Normal Distribution with Uniform Mean I'm trying to understand the distribution, mean, and variance of a normal random variable, with the mean parameter having a uniform distribution.
Based on my R simulations it seems that this compound distribution is close to normal, with the mean equals to the mean of the uniform distribution and variance equal to the sum of normal and uniform variances.
a <- 1
b <- 5
x <- runif(n, min=a, max=b)
std <- 3
c <- rnorm(n, mean=x, sd=std)

c(mean(c), (a+b)/2)
c(var(c), var(x) + std^2)

Is my guess correct? Can I find a proof of that? There is little information on the web on this type of compound distributions.

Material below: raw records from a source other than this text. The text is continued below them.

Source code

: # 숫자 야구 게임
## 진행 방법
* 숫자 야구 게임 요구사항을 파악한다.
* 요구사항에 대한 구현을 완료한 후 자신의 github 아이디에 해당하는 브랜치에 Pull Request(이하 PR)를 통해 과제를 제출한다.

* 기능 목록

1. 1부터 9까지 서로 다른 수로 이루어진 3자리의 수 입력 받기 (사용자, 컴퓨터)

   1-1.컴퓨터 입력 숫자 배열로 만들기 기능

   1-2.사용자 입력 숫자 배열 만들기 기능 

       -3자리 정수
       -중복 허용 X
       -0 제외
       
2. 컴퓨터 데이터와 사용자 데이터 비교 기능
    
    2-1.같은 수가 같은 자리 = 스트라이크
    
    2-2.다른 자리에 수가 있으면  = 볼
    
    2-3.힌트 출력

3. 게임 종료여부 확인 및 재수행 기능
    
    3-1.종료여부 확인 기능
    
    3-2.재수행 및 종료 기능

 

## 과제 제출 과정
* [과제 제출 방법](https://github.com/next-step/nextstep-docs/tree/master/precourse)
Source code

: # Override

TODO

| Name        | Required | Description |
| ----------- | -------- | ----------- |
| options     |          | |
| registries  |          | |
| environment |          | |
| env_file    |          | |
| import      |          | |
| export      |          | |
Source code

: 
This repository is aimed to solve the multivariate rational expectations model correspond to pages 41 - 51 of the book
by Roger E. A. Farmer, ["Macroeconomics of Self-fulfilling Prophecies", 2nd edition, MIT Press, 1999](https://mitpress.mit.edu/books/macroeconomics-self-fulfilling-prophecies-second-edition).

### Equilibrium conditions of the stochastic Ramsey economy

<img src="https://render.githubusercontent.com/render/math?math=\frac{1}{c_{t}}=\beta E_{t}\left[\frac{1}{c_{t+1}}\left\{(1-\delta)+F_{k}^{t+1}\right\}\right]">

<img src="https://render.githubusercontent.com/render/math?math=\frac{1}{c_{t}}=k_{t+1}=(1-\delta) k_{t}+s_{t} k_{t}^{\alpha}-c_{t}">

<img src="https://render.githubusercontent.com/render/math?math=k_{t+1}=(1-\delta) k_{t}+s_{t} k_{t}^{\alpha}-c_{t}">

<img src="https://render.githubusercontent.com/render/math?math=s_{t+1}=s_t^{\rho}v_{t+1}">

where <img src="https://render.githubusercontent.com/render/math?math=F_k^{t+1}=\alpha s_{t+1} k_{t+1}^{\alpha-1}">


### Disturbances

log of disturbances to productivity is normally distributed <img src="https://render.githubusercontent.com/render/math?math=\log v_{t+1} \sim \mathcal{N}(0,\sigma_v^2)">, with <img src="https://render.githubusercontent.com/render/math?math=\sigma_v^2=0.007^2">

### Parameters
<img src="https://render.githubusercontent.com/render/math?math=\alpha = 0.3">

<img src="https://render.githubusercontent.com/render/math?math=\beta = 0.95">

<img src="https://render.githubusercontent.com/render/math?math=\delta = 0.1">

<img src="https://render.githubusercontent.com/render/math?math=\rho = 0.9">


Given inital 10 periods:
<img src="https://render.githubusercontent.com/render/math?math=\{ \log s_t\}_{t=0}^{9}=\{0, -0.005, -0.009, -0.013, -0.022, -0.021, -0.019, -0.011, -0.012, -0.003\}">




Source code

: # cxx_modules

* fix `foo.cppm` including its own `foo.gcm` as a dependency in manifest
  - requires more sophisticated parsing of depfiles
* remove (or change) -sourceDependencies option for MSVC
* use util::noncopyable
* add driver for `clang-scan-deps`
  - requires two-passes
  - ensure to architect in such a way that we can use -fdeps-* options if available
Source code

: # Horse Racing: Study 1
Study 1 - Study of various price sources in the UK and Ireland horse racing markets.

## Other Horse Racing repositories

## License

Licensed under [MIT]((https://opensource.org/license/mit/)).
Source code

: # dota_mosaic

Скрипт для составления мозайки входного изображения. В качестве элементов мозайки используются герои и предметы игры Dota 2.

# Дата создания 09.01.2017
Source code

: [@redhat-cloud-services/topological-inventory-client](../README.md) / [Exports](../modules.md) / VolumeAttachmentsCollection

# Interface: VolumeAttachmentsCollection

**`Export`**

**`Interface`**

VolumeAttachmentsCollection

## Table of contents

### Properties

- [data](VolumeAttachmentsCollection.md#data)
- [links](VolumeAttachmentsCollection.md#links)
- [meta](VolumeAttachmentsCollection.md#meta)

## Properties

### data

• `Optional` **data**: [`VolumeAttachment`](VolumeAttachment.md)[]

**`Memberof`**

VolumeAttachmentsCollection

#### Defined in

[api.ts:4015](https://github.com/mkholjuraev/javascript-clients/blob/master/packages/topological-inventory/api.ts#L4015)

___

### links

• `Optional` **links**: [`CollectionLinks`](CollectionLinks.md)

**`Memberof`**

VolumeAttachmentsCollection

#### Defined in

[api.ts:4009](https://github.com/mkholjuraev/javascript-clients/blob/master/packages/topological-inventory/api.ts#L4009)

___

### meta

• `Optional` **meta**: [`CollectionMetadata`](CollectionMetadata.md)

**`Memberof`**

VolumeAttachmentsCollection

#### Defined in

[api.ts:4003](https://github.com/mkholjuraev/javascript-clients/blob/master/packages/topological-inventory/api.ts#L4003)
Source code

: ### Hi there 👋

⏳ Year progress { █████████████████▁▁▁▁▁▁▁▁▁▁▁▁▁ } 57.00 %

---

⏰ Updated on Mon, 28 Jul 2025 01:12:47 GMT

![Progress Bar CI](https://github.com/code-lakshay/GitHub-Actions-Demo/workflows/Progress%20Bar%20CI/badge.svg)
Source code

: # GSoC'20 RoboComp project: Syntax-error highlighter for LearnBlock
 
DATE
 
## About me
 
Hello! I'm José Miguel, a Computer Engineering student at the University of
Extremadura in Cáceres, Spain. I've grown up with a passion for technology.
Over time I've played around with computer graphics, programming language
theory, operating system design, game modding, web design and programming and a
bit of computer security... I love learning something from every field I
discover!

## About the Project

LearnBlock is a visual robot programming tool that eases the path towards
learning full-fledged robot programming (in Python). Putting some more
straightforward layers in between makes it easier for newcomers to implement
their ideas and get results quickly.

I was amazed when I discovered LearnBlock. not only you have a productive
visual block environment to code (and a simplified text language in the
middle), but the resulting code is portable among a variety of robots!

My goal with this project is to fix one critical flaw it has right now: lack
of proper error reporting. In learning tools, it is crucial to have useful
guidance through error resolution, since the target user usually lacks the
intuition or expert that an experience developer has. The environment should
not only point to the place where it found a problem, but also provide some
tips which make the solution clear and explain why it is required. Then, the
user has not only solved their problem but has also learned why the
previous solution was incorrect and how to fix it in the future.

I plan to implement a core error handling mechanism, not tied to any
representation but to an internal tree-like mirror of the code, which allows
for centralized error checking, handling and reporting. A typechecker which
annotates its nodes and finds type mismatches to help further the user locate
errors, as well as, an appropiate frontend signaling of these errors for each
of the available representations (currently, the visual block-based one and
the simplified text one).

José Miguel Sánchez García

Thanks.
 A: You can compute the mean and variance of the compound distribution $X$ with the law of total expectation and law of total variance.
Mean:
$$ E[X] = E \left[ E [X \mid U ] \right] = E[U] = \frac{b + a}{2}$$
Which is, as you observe, the mean of the uniform distribution.
Variance:
$$ Var[X] = E[ Var[X \mid U] ] + Var[ E[X \mid U ] ] = E[3^2] + Var[U] = 9 + \frac{(b - a)^2}{12}  $$
Which is, as you observe, the sum of the two variances.
The compound distribution can certainly be far from normal.  Consider the case where the standard deviation of the normal distribution is very small in relation to the width of the uniform distribution.
u <- runif(10000)
n <- rnorm(10000, mean=u, sd=0.01)

hist(n, breaks=100)


A: Distribution that is related to special case of your question was described by Bhattacharjee, Pandit, and Mohan (1963). It assumes that uniform distribution is centered around the global mean $\mu$ and has $(\mu-a, \mu+a)$ bounds.
In standard form it has probability density function 
$$
f(z) = \frac{1}{2a} \left[\Phi\left(z+a\right) - \Phi\left(z-a\right)\right]
$$
and cumulative distribution function
$$
F(z) = \frac{1}{2a} \left[z\,\Phi\left(z+a\right) -
                                z\,\Phi\left(z-a\right) +
                                \phi\left(z+a\right) -
                                \phi\left(z-a\right)\right]
$$
where $\Phi$ is a standard normal cdf and $\phi$ is a standard normal pdf.
It emerges when $U \sim \mathcal{U}(\mu-a, \mu+a)$ and $X \sim \mathcal{N}(\mu, \sigma^2)$, then $Z = U+X$ follows the distribution described by Bhattacharjee et al.
library(extraDistr)

set.seed(123)

u <- runif(10000, -1, 1)
n <- rnorm(10000, mean=u, sd=1)

hist(n, breaks=100, freq = F)
curve(dbhatt(x, 0, 1, 1), -6, 6, add = T, col = "red")


set.seed(123)

u <- runif(10000, -3, 3)
n <- rnorm(10000, mean=u, sd=1)

hist(n, breaks=100, freq = F)
curve(dbhatt(x, 0, 1, 3), -6, 6, add = T, col = "red")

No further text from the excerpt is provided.